Data records Block Start

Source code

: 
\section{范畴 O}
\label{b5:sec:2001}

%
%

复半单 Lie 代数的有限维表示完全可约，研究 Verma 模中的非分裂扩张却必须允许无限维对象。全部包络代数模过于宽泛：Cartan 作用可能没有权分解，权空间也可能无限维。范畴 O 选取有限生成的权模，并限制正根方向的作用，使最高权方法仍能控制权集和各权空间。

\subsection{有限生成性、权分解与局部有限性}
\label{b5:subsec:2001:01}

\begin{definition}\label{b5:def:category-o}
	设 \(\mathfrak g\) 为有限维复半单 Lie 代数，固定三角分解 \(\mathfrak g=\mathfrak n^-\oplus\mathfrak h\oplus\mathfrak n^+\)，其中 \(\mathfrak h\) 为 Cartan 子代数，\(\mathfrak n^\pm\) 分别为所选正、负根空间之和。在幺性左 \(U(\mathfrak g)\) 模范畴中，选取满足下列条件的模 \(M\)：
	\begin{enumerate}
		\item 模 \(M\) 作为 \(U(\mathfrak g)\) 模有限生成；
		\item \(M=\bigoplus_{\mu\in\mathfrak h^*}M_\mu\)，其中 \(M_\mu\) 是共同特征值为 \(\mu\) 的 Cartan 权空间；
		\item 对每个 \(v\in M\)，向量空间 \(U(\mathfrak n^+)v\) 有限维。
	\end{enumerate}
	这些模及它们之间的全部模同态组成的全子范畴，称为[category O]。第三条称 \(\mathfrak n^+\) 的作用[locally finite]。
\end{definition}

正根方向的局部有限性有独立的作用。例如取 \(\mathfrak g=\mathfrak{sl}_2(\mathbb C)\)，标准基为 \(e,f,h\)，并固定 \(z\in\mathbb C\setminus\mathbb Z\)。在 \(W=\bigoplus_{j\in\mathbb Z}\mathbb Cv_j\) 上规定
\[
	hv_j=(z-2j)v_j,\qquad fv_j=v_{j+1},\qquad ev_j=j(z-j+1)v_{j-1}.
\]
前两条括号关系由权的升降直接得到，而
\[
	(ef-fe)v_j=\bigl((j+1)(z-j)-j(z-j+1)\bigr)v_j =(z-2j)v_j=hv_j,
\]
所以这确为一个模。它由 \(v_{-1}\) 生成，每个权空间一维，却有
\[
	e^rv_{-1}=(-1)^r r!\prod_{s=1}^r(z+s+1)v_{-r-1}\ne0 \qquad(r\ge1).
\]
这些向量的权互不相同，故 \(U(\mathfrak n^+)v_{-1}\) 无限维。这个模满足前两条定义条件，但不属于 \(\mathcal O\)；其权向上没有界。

Data records Block End
Data records Block Start

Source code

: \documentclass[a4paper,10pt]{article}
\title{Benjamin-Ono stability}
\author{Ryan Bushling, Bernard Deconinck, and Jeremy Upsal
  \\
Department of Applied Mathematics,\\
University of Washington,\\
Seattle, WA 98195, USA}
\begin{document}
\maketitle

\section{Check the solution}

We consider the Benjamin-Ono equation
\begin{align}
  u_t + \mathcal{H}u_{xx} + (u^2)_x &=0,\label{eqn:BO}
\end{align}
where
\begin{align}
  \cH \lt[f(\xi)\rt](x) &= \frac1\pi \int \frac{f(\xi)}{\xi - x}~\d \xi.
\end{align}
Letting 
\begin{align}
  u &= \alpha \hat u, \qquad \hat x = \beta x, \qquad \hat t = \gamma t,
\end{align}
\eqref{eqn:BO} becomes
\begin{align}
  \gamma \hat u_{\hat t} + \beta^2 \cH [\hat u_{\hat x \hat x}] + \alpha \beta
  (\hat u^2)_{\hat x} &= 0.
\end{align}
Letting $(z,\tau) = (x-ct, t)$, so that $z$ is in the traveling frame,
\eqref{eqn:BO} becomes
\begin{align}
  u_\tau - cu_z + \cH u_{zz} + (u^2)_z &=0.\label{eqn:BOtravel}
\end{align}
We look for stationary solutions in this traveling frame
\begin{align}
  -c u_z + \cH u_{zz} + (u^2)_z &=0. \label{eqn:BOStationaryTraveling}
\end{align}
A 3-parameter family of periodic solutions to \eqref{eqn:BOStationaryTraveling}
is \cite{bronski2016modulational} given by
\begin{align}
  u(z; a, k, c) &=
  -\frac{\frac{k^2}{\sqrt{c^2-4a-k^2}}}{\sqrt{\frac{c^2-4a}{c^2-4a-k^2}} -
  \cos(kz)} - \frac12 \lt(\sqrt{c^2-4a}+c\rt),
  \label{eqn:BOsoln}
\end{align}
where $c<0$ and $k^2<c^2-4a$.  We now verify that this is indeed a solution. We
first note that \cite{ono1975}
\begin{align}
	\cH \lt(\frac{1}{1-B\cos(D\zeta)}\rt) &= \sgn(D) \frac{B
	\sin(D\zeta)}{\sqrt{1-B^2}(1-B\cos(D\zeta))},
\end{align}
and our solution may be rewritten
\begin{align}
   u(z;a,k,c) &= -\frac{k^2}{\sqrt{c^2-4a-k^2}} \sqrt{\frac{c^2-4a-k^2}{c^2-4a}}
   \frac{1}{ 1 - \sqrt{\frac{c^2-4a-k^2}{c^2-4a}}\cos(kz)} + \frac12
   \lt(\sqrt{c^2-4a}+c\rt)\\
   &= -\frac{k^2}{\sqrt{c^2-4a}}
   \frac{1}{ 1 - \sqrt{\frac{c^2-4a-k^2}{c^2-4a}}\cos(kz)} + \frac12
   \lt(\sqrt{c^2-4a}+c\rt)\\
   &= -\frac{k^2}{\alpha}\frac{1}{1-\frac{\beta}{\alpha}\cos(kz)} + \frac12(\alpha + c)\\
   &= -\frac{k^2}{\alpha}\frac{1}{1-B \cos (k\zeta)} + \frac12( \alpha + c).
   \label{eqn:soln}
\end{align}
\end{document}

Data records Block End

* _Activity_
Scan the data above; copy every line where "alpha" appears.

* _Answer to the exercise_
  u &= \alpha \hat u, \qquad \hat x = \beta x, \qquad \hat t = \gamma t,
  \gamma \hat u_{\hat t} + \beta^2 \cH [\hat u_{\hat x \hat x}] + \alpha \beta
   &= -\frac{k^2}{\alpha}\frac{1}{1-\frac{\beta}{\alpha}\cos(kz)} + \frac12(\alpha + c)\\
   &= -\frac{k^2}{\alpha}\frac{1}{1-B \cos (k\zeta)} + \frac12( \alpha + c).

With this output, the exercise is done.